How to complete this task:
All of the data, word for word and free of pictures, is the expected result.

************

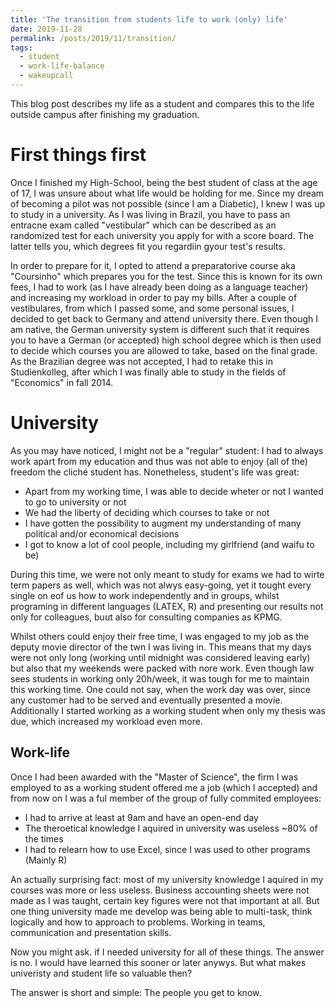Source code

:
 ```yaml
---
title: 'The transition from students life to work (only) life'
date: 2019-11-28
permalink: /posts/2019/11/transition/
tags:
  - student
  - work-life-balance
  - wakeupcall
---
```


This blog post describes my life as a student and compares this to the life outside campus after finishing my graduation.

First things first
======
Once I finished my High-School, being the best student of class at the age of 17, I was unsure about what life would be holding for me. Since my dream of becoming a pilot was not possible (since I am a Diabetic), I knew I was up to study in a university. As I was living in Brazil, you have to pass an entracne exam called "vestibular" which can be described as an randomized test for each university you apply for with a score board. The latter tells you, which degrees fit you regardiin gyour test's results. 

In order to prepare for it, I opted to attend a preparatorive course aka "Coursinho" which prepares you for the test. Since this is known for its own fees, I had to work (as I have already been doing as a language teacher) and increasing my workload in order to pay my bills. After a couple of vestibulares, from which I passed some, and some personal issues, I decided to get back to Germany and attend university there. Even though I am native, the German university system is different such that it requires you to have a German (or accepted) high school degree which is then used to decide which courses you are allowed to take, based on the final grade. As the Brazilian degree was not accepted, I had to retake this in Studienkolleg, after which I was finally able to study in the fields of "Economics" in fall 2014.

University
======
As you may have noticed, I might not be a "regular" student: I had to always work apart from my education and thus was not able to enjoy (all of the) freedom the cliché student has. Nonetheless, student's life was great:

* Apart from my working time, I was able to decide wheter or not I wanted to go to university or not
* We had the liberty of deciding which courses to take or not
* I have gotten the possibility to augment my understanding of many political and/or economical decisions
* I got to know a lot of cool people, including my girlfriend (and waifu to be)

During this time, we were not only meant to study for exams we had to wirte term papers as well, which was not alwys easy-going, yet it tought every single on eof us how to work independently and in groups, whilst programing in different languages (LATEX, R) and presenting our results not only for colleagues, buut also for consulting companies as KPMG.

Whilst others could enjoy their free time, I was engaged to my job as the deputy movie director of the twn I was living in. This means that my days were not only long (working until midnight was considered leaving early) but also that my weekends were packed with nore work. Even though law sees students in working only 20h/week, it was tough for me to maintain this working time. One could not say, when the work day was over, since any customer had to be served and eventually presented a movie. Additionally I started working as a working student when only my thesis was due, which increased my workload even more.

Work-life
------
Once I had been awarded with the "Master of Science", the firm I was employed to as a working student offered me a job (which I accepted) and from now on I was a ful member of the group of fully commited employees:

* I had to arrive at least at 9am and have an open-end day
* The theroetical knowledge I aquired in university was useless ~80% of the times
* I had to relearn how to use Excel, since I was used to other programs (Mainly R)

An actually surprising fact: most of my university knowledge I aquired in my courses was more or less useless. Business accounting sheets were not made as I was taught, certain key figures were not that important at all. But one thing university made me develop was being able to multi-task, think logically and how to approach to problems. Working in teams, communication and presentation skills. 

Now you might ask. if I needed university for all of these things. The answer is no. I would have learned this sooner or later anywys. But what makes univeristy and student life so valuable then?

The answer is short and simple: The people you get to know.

************

Output for this task:
Source code

:
 ```yaml
---
title: 'The transition from students life to work (only) life'
date: 2019-11-28
permalink: /posts/2019/11/transition/
tags:
  - student
  - work-life-balance
  - wakeupcall
---
```


This blog post describes my life as a student and compares this to the life outside campus after finishing my graduation.

First things first
======
Once I finished my High-School, being the best student of class at the age of 17, I was unsure about what life would be holding for me. Since my dream of becoming a pilot was not possible (since I am a Diabetic), I knew I was up to study in a university. As I was living in Brazil, you have to pass an entracne exam called "vestibular" which can be described as an randomized test for each university you apply for with a score board. The latter tells you, which degrees fit you regardiin gyour test's results. 

In order to prepare for it, I opted to attend a preparatorive course aka "Coursinho" which prepares you for the test. Since this is known for its own fees, I had to work (as I have already been doing as a language teacher) and increasing my workload in order to pay my bills. After a couple of vestibulares, from which I passed some, and some personal issues, I decided to get back to Germany and attend university there. Even though I am native, the German university system is different such that it requires you to have a German (or accepted) high school degree which is then used to decide which courses you are allowed to take, based on the final grade. As the Brazilian degree was not accepted, I had to retake this in Studienkolleg, after which I was finally able to study in the fields of "Economics" in fall 2014.

University
======
As you may have noticed, I might not be a "regular" student: I had to always work apart from my education and thus was not able to enjoy (all of the) freedom the cliché student has. Nonetheless, student's life was great:

* Apart from my working time, I was able to decide wheter or not I wanted to go to university or not
* We had the liberty of deciding which courses to take or not
* I have gotten the possibility to augment my understanding of many political and/or economical decisions
* I got to know a lot of cool people, including my girlfriend (and waifu to be)

During this time, we were not only meant to study for exams we had to wirte term papers as well, which was not alwys easy-going, yet it tought every single on eof us how to work independently and in groups, whilst programing in different languages (LATEX, R) and presenting our results not only for colleagues, buut also for consulting companies as KPMG.

Whilst others could enjoy their free time, I was engaged to my job as the deputy movie director of the twn I was living in. This means that my days were not only long (working until midnight was considered leaving early) but also that my weekends were packed with nore work. Even though law sees students in working only 20h/week, it was tough for me to maintain this working time. One could not say, when the work day was over, since any customer had to be served and eventually presented a movie. Additionally I started working as a working student when only my thesis was due, which increased my workload even more.

Work-life
------
Once I had been awarded with the "Master of Science", the firm I was employed to as a working student offered me a job (which I accepted) and from now on I was a ful member of the group of fully commited employees:

* I had to arrive at least at 9am and have an open-end day
* The theroetical knowledge I aquired in university was useless ~80% of the times
* I had to relearn how to use Excel, since I was used to other programs (Mainly R)

An actually surprising fact: most of my university knowledge I aquired in my courses was more or less useless. Business accounting sheets were not made as I was taught, certain key figures were not that important at all. But one thing university made me develop was being able to multi-task, think logically and how to approach to problems. Working in teams, communication and presentation skills. 

Now you might ask. if I needed university for all of these things. The answer is no. I would have learned this sooner or later anywys. But what makes univeristy and student life so valuable then?

The answer is short and simple: The people you get to know.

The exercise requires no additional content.